Sono diversi gli spunti di riflessione che Roma-Udinese consegna a José Mourinho: tanti, forse, quanti sono i goal messi a segno all'Olimpico negli ultimi dieci minuti di gioco.

Che, tra l'altro, si aggiungono a quelli già realizzati nello stesso periodo di partita nei match precedenti, riportandoci alla realtà: esiste una Roma, compatta, ma va a due velocità.

  • IL DATO NUMERICO: TROPPI GOAL NEL FINALE?

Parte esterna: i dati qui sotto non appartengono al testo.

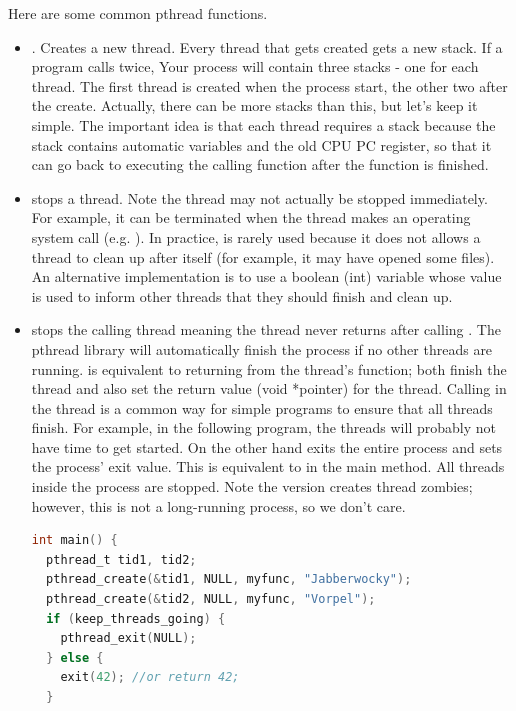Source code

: Here are some common pthread functions.

\begin{itemize}
\item {}.
Creates a new thread.
Every thread that gets created gets a new stack.
If a program calls  twice, Your process will contain three stacks - one for each thread.
The first thread is created when the process start, the other two after the create.
Actually, there can be more stacks than this, but let's keep it simple.
The important idea is that each thread requires a stack because the stack contains automatic variables and the old CPU PC register, so that it can go back to executing the calling function after the function is finished.

\item {} stops a thread.
Note the thread may not actually be stopped immediately.
For example, it can be terminated when the thread makes an operating system call (e.g. ).
In practice,  is rarely used because it does not allows a thread to clean up after itself (for example, it may have opened some files).
An alternative implementation is to use a boolean (int) variable whose value is used to inform other threads that they should finish and clean up.

\item {} stops the calling thread meaning the thread never returns after calling .
The pthread library will automatically finish the process if no other threads are running.
 is equivalent to returning from the thread's function; both finish the thread and also set the return value (void *pointer) for the thread.
Calling  in the  thread is a common way for simple programs to ensure that all threads finish.
For example, in the following program, the  threads will probably not have time to get started.
On the other hand  exits the entire process and sets the process' exit value.
This is equivalent to  in the main method.
All threads inside the process are stopped.
Note the  version creates thread zombies; however, this is not a long-running process, so we don't care.

\begin{lstlisting}[language=C]
int main() {
  pthread_t tid1, tid2;
  pthread_create(&tid1, NULL, myfunc, "Jabberwocky");
  pthread_create(&tid2, NULL, myfunc, "Vorpel");
  if (keep_threads_going) {
    pthread_exit(NULL);
  } else {
    exit(42); //or return 42;
  }


\end{lstlisting}
\end{itemize}

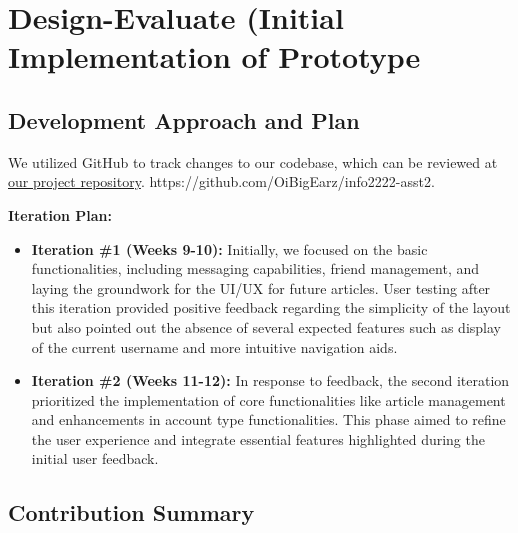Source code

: \documentclass[12pt,a4paper]{article}
\begin{document}
\section{Design-Evaluate (Initial Implementation of Prototype}

\subsection*{Development Approach and Plan}
We utilized GitHub to track changes to our codebase, which can be reviewed at \href{https://github.com/OiBigEarz/info2222-asst2}{our project repository}. https://github.com/OiBigEarz/info2222-asst2. 

\textbf{Iteration Plan:}
\begin{itemize}
    \item \textbf{Iteration \#1 (Weeks 9-10):} Initially, we focused on the basic functionalities, including messaging capabilities, friend management, and laying the groundwork for the UI/UX for future articles. User testing after this iteration provided positive feedback regarding the simplicity of the layout but also pointed out the absence of several expected features such as display of the current username and more intuitive navigation aids.
    \item \textbf{Iteration \#2 (Weeks 11-12):} In response to feedback, the second iteration prioritized the implementation of core functionalities like article management and enhancements in account type functionalities. This phase aimed to refine the user experience and integrate essential features highlighted during the initial user feedback.
\end{itemize}

\subsection*{Contribution Summary}
\end{document}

    Partiamo dalla statistica: con le reti messe a segno da Paulo Dybala e Stephan El Shaarawy all'Olimpico, contro l'Udinese, salgono a dieci i goal realizzati negli ultimi dieci minuti dalla Roma in questa prima parte di stagione.

    Sono tanti, considerando il quantitativo totale di quelli siglati fin qui: venticinque. Insomma, poco meno di metà delle volte, i giallorossi hanno gonfiato la rete dall'80' in poi.

    L'Inter, capolista, prima di scendere in campo contro la Juventus per il Derby d'Italia ha fatto registrare un dato di cinque marcature su ventinove nei dieci minuti finali. Insomma, una bella differenza.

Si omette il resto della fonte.